He exhaled, the sound of someone letting the air out of a tire real slow. “Maybe. I’m as afraid of what you’ll find as you are.”
That made sense. Nobody wants to receive bad news any more than I want to deliver it. Goddammit, I thought I was done with this for good. Bracing myself, I reached for the token before I could think better of it. It burned a little before it kicked in and I felt the pain on my palm where the metal blistered my skin.
You see, my gift springs from my mother’s sacrifice, dying for me in the fire, and every use of it carries me back to that night. But I didn’t let go. I accepted the price and let the vision come.
Fear subsumed me, bolstered by the resolve of a woman who made the better of two bad choices, a woman walking with a lesser devil. She definitely went of her own free will, though. No force, no physical coercion. But there’s no sound track; I can’t hear what’s been said; I just feel what they feel, see what they see.
Details were fuzzy, like I was looking through a dirty lens, but beyond the door, I saw a white truck parked. On the side it read Something Sanitation or maybe Salvation. My head throbbed, almost overwhelming the pain in my palm. Holding on, I watched while the pewter Buddha slipped from her fingers, bounced twice, where it lay until Chance found it.
Done.
The token clattered to the glass countertop as I let go and wrapped my wounded hand around my Coke bottle. It took a minute before the nausea subsided enough for me to speak, but I got it out in fits and starts, knees threatening to give and let me fall to the floor.
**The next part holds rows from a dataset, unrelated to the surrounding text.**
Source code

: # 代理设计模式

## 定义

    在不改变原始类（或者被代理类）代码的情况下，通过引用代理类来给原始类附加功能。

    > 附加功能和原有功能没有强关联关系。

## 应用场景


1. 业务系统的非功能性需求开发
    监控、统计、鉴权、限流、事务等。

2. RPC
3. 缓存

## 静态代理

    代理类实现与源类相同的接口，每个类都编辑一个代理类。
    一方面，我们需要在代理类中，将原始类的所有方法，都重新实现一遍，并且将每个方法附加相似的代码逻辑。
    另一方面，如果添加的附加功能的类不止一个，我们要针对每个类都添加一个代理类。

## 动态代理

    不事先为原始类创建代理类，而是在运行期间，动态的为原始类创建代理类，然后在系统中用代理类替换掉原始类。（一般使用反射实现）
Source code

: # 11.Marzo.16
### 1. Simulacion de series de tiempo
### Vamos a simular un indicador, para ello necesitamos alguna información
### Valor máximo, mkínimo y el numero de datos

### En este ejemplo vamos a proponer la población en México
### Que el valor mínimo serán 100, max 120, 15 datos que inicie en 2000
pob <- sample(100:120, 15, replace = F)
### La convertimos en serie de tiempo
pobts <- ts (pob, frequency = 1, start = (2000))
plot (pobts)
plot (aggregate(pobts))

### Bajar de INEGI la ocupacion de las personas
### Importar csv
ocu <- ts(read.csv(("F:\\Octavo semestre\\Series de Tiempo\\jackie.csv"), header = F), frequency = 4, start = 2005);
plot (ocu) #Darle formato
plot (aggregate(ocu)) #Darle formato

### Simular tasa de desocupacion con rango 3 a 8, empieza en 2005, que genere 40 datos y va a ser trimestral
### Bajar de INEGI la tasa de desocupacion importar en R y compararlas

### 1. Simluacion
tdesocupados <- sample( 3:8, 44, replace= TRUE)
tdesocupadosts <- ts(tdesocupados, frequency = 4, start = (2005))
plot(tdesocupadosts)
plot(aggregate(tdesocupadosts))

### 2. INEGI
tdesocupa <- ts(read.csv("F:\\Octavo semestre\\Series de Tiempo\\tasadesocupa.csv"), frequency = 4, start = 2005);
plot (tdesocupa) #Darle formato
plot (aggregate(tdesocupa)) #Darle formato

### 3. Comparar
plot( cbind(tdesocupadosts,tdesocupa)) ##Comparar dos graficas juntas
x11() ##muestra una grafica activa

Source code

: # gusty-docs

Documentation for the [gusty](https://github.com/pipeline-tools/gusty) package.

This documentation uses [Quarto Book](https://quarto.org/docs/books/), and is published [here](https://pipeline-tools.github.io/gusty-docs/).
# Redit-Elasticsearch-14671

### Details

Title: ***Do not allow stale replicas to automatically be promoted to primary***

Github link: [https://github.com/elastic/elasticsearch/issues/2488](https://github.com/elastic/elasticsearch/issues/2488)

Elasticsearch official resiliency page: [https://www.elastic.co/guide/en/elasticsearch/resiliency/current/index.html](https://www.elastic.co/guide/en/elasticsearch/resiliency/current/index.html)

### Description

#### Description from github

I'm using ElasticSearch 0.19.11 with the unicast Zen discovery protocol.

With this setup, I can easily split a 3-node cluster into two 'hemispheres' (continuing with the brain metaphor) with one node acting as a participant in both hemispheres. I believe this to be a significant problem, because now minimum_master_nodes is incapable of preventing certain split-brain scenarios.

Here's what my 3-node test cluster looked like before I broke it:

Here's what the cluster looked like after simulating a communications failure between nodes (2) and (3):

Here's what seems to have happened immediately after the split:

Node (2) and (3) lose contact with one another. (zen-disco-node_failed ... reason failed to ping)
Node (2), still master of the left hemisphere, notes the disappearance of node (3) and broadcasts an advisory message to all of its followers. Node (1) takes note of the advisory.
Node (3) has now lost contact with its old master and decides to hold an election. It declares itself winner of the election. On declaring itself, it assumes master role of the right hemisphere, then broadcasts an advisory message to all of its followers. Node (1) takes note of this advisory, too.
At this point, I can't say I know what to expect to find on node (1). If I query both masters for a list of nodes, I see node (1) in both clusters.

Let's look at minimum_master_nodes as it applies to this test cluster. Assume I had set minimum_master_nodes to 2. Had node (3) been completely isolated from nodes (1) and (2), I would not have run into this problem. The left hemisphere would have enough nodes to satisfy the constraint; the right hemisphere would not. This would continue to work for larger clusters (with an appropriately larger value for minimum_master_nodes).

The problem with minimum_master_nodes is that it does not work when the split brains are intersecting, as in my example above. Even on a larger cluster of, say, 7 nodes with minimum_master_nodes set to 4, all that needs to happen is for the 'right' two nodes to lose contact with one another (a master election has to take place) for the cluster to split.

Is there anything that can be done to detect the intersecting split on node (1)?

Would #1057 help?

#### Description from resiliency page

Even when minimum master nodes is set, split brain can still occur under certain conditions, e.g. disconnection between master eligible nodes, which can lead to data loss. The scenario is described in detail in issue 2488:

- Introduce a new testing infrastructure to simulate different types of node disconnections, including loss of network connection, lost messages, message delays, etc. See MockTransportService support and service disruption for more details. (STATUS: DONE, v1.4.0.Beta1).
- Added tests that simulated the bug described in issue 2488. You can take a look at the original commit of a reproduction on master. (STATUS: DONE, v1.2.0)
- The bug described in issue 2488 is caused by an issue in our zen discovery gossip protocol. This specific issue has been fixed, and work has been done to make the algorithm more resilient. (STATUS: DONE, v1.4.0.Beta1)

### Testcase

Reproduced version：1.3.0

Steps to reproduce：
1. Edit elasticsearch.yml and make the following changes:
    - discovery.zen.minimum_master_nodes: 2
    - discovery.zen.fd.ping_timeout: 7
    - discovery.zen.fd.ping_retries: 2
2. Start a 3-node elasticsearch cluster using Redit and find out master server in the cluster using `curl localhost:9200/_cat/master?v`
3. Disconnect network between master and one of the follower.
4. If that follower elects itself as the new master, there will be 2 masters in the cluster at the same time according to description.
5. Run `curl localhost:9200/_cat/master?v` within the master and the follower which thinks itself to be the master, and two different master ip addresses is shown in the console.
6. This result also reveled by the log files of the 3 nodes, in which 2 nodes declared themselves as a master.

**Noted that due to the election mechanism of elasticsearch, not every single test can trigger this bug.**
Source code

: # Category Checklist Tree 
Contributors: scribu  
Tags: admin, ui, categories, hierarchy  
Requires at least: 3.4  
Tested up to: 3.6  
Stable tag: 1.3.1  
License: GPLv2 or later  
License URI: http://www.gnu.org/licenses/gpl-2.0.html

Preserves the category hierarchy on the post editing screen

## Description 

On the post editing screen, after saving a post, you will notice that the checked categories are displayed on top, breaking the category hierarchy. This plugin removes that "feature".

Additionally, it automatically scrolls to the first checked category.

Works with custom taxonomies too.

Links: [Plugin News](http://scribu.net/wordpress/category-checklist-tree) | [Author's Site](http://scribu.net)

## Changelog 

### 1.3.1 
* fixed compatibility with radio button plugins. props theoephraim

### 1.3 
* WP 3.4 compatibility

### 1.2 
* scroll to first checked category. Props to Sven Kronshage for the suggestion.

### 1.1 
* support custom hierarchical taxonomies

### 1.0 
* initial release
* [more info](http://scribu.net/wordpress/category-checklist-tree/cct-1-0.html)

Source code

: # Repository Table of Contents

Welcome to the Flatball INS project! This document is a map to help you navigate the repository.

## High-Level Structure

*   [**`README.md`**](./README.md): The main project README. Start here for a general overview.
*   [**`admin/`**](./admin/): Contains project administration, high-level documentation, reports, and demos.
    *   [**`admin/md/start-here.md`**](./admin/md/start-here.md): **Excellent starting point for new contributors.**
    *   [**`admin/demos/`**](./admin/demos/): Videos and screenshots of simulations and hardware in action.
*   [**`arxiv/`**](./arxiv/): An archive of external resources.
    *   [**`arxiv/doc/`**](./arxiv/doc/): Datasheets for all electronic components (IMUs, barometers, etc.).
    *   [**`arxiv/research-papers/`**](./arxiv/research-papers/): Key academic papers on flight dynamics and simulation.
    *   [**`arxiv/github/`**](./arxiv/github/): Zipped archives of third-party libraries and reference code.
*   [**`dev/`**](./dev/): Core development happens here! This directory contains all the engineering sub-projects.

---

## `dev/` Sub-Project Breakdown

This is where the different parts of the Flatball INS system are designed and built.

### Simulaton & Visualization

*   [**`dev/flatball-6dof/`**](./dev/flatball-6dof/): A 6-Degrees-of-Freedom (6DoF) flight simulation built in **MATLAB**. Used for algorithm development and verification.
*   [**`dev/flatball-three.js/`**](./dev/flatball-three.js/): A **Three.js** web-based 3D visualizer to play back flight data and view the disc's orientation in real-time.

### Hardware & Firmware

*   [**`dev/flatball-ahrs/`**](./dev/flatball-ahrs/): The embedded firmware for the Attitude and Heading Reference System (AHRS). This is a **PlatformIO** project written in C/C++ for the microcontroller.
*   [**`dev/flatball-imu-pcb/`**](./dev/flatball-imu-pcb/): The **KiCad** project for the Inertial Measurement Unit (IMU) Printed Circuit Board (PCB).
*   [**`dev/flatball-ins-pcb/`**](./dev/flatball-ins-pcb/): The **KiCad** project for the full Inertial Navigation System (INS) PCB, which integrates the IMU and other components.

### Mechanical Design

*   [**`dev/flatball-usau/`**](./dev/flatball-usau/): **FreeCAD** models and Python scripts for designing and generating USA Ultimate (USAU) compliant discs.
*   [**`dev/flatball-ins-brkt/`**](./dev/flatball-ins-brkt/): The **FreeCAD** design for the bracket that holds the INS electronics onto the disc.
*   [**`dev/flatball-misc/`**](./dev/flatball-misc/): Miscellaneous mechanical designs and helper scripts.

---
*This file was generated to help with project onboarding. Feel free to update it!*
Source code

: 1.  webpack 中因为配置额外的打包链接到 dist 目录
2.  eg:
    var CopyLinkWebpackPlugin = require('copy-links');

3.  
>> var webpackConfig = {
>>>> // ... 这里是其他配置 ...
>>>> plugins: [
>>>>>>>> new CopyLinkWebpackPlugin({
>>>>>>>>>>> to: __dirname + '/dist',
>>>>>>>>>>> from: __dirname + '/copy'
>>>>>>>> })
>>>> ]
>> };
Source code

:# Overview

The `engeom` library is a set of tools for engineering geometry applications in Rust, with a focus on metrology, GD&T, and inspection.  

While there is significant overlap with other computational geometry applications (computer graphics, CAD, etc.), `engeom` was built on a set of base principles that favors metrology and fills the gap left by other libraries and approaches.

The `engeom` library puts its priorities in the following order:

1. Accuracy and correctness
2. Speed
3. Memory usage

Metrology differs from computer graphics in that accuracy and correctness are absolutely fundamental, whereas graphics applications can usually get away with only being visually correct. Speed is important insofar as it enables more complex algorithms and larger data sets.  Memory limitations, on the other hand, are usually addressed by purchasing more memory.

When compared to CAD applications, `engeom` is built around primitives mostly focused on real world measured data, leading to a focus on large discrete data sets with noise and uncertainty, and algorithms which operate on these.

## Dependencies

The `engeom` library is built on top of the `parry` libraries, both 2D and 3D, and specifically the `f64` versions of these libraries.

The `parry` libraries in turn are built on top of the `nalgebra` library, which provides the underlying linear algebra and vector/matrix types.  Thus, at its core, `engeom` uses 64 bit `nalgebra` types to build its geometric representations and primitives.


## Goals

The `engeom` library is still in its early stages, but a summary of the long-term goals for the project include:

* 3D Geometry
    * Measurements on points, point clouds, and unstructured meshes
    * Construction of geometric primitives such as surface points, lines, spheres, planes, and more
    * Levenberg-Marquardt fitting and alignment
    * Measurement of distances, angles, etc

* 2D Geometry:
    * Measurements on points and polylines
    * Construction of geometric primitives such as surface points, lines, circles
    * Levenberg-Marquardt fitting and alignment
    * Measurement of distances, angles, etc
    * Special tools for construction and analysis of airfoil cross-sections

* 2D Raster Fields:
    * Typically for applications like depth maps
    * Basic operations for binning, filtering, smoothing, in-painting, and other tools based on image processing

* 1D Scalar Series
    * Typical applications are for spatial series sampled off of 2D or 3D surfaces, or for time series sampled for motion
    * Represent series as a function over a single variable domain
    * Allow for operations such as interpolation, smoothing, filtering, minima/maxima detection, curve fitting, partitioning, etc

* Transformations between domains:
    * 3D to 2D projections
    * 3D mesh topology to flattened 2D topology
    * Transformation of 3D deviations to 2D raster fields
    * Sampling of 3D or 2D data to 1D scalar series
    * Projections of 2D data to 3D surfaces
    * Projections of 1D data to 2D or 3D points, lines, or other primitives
Not the most horrific handling, but the mystery of Yi Min-chin reminded me of trees that grow in bayou country, miles of root hidden by dead green water.
I couldn’t figure why she’d left her luck. Did she think it was tapped out? She wouldn’t need it anymore? Well, if she’d known Chance was looking for me, she might have left it as a record. She’d seen me handle, and she knew the scars on my palms didn’t come from a self-mutilation fetish. So maybe that was why. Or maybe it was a map; maybe something I’d seen could help us find her.